Implementing Content Audit Before Migration
Content audit is inventorying and analyzing all materials on current site before transferring to new platform. Allows understanding what to transfer, what to update, and what to delete.
Audit Tasks
- Compile complete URL list on site
- Identify outdated and duplicate content
- Determine SEO metrics for each page
- Find broken links and missing metadata
- Prioritize content for transfer
Site Crawling for Inventory
Screaming Frog — standard audit tool:
Configuration:
- Configuration → Spider → Crawl all subdomains
- Enable: JS rendering (for SPA)
- Export: All tabs → Save as CSV
Result: CSV with fields — URL, Title, Meta Description, H1, Status Code, Indexability, Word Count, Inlinks, Outlinks.
Python crawler for automation:
import scrapy
from scrapy.crawler import CrawlerProcess
class ContentAuditSpider(scrapy.Spider):
name = 'content_audit'
start_urls = ['https://company.com']
custom_settings = {
'DEPTH_LIMIT': 10,
'DOWNLOAD_DELAY': 0.5,
'FEEDS': {'audit_results.csv': {'format': 'csv'}}
}
def parse(self, response):
yield {
'url': response.url,
'status': response.status,
'title': response.css('title::text').get(''),
'h1': response.css('h1::text').get(''),
'meta_description': response.css('meta[name="description"]::attr(content)').get(''),
'canonical': response.css('link[rel="canonical"]::attr(href)').get(''),
'robots': response.css('meta[name="robots"]::attr(content)').get('all'),
'word_count': len(' '.join(response.css('main *::text').getall()).split()),
'internal_links': len(response.css('a[href^="/"]')),
'images_without_alt': len(response.css('img:not([alt])')),
'last_modified': response.headers.get('Last-Modified', b'').decode()
}
for link in response.css('a::attr(href)').getall():
yield response.follow(link, self.parse)
Analyzing SEO Data
Export from Google Search Console:
- Performance → Pages: clicks, impressions, CTR, position
- Coverage: indexed / not indexed pages
- URL Inspection: status of specific URLs
Matching crawl data in Python:
import pandas as pd
crawl_data = pd.read_csv('audit_results.csv')

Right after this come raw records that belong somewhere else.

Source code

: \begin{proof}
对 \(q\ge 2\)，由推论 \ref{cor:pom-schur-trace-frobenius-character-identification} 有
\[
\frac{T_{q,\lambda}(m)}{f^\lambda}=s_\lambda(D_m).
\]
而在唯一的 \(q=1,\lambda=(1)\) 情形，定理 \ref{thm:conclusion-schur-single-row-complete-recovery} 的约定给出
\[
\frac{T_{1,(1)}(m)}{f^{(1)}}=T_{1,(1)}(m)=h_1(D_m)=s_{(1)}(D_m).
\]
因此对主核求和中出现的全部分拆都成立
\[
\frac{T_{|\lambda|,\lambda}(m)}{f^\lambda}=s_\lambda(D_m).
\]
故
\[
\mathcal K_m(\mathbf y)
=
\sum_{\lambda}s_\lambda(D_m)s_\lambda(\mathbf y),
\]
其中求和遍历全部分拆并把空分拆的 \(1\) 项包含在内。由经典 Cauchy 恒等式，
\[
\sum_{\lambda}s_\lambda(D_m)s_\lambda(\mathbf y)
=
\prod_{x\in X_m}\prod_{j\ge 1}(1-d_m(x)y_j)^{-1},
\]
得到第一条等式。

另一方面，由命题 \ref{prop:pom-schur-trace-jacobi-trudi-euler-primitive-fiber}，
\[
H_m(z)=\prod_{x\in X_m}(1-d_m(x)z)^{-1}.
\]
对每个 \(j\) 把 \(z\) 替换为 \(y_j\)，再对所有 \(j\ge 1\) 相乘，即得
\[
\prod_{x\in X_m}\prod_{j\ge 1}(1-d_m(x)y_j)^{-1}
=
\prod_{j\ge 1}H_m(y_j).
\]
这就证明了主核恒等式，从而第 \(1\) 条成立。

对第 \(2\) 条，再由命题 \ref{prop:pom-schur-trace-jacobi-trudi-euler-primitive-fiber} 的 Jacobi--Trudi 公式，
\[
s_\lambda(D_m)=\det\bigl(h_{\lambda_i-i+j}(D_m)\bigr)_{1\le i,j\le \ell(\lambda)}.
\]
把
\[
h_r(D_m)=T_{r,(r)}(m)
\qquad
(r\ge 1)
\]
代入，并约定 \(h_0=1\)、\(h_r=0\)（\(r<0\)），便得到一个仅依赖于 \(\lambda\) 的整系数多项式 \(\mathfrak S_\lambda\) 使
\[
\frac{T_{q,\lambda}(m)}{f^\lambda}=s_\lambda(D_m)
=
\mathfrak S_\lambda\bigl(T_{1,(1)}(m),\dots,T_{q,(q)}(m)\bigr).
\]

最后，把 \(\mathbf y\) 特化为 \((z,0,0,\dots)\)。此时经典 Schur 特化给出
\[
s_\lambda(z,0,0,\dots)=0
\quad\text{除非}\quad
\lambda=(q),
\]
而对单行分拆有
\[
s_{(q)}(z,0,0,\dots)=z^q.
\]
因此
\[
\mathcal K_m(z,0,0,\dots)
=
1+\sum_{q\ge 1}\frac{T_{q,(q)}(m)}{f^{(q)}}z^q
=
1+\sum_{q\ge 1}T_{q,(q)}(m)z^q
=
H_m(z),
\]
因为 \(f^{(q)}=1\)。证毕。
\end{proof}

gsc_data = pd.read_csv('gsc_pages.csv') # export from GSC
merged = crawl_data.merge(gsc_data, on='url', how='left')
merged['has_seo_value'] = merged['clicks'] > 0 # pages with traffic
Content Classification
Each page gets a label:
| Decision | Criteria |
|---|---|
| Transfer | Clicks > 0, unique content, relevant |
| Update during transfer | Content outdated but has SEO value |
| Consolidate | Duplicate pages on same topic |
| Delete + redirect | No traffic, duplicate, thin content |
| Don't transfer | Test pages, archive, service URLs |
def classify_page(row):
if row.get('noindex') or row['status'] != 200:
return 'skip'
if row.get('clicks', 0) > 100 or row.get('inlinks', 0) > 5:
return 'migrate_priority_high'
if row.get('word_count', 0) < 100:
return 'review_thin_content'
if row.get('clicks', 0) > 0:
return 'migrate'
return 'archive'
Media File Analysis
# List all media files on server
find /var/www/uploads -type f | awk -F. '{print $NF}' | sort | uniq -c
# Files without links from content (potential garbage)
# Step 1: extract all img src from DB
mysql -e "SELECT DISTINCT image_url FROM posts WHERE image_url IS NOT NULL" > used_files.txt
# Step 2: compare with files on disk
comm -23 <(ls /uploads/ | sort) <(sort used_files.txt)
SEO Metadata Inventory
# Find pages without meta description
missing_meta = merged[merged['meta_description'].isna() | (merged['meta_description'] == '')]
print(f"Without meta description: {len(missing_meta)} pages")
# Find duplicate Titles
duplicate_titles = merged[merged.duplicated(subset='title', keep=False)]
print(f"Duplicate Titles: {len(duplicate_titles)} pages")
# Export tasks for copywriters
missing_meta[['url', 'title', 'h1']].to_csv('tasks_add_meta.csv', index=False)
Final Audit Report
Report structure:
- Summary statistics (total URLs, statuses, distribution by type)
- SEO health (% pages with meta description, H1, canonical)
- Technical issues (broken links, error pages)
- Page list by decision (table with URL and action)
- Recommendations for transfer priorities
Execution Time
Audit of site up to 1000 pages with classification and report — 3–5 working days.